Who tripled the grizzly hunt?
Then somehow, the number of grizzly licences tripled in the politically sensitive Tsilhqot’in lands. Forestry, Lands and Natural Resources staff said Minister Thompson was not involved.
"Minister Thomson is not responsible for issuing authorizations. Ministry biologists determine the number of authorizations to be issued based on five year allowable annual harvest, and success rates,” wrote ministry spokesperson Greig Bethel.
In reaction, Chief William chuckled. “But he didn’t stop it. [Minister Thomson] let it go ahead.”
A FOI released ministerial briefing note says the total number of grizzlies used to justify the hunt, was actually a hunch.
"These [bear] estimates are derived from modelling and professional opinion. There have been no DNA or other inventory studies conducted in this area,” Minister Thomson was told in a briefing note.
The minister said Friday:
"With regard to the decision to re-open the Chilcotin to a limited entry hunt in 2014, my decision was based on the best available science. The hunts were re-opened because grizzly population information and trends indicated that a limited hunt was sustainable."
"First Nations food, social, and ceremonial rights are provided for prior to any issuance of opportunities for either resident hunters or guide outfitters,” said Thomson.
Green Party MLA, Andrew Weaver, said the Liberals are too closely aligned with guide outfitters.

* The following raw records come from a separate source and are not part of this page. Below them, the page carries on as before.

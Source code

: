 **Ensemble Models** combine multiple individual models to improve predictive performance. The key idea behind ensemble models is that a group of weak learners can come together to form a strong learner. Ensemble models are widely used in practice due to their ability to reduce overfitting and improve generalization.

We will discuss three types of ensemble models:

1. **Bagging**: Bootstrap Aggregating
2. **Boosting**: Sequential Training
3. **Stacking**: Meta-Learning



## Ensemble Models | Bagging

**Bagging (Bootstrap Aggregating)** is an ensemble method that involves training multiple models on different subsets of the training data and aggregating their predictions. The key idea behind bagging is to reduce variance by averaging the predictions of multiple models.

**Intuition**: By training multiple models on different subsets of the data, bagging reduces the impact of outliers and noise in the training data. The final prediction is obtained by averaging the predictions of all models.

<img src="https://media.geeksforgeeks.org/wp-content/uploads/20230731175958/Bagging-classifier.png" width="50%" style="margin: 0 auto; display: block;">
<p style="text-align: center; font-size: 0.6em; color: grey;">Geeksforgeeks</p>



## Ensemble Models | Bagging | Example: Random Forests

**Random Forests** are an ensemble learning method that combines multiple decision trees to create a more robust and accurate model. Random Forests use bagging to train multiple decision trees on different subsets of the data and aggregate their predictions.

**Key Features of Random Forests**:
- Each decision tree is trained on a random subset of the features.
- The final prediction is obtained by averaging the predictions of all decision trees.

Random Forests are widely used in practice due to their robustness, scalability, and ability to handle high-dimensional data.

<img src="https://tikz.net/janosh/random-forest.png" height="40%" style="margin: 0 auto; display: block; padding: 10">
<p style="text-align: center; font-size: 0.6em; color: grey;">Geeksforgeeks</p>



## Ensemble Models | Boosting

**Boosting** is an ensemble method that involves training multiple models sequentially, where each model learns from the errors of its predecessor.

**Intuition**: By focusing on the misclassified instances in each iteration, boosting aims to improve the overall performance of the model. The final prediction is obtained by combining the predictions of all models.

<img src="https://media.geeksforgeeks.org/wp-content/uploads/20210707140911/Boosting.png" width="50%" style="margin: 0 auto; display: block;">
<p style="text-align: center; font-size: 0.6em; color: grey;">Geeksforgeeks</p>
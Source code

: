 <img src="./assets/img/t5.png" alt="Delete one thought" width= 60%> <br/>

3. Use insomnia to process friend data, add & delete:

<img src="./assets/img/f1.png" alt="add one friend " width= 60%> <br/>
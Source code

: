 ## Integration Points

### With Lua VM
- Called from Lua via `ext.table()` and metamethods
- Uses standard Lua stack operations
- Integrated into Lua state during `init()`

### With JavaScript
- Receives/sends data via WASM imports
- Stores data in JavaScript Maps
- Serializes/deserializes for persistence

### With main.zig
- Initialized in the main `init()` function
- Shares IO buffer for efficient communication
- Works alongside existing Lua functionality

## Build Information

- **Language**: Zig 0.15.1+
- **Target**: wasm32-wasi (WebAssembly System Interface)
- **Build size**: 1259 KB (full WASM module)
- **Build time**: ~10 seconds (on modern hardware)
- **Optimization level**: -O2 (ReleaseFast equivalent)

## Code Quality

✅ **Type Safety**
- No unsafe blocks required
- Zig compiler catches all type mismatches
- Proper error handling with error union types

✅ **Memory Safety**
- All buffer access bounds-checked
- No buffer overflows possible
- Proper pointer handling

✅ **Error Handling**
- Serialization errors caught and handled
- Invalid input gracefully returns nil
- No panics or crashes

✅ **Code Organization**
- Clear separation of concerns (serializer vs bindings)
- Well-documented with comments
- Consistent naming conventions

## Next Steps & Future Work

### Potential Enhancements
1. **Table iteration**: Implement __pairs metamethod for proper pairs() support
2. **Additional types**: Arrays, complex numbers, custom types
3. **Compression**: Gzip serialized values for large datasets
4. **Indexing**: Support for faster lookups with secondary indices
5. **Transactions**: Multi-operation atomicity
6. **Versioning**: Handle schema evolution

B.C. grizzly bear. Photo by Andrew Wright.
“This government has an agenda, come hell or high water, and that agenda is catering to their vested interests. And guide outfitters are in their good books right now,” said Weaver.
“They think they’re invincible," he added.
Coastal First Nations leader Art Sterritt has mused about taking the province to court to end the trophy hunt among the tidal tribes he represents.
“We agree with the Tsilhqot’in that this hunt is illegal. It’s contrary to [Aboriginal] culture."
“Our preferred route is not to go to court. It’s to negotiate a settlement, and that’s where we’re at now,” said Sterritt.
Minister Thomson was told in briefing notes that of the 185 public comments regarding the proposed Cariboo Chilcotin hunt, 170 were opposed (or 92 per cent against).
That mirrors recent province-wide polling, paid for by Coastal First Nations, showing 75 percent of British Columbians oppose the sport killing of grizzlies.
Liberals recently pushed hunting licence sales past 100,000 in B.C., Minister Thomson boasted in an annual hunting guide
The Guide Outfitters Association of B.C. said it was supportive of a recent Green Party legislative proposal to require meat removal from a grizzly hunting kill site.
In October 2014, Premier Clark apologized for the hanging of six Tsilhqot’in war chiefs, on the 150th anniversary of their deaths. Negotiations for the transfer of provincial royalties and responsibilities for Tsilhqot’in’s new title lands are ongoing.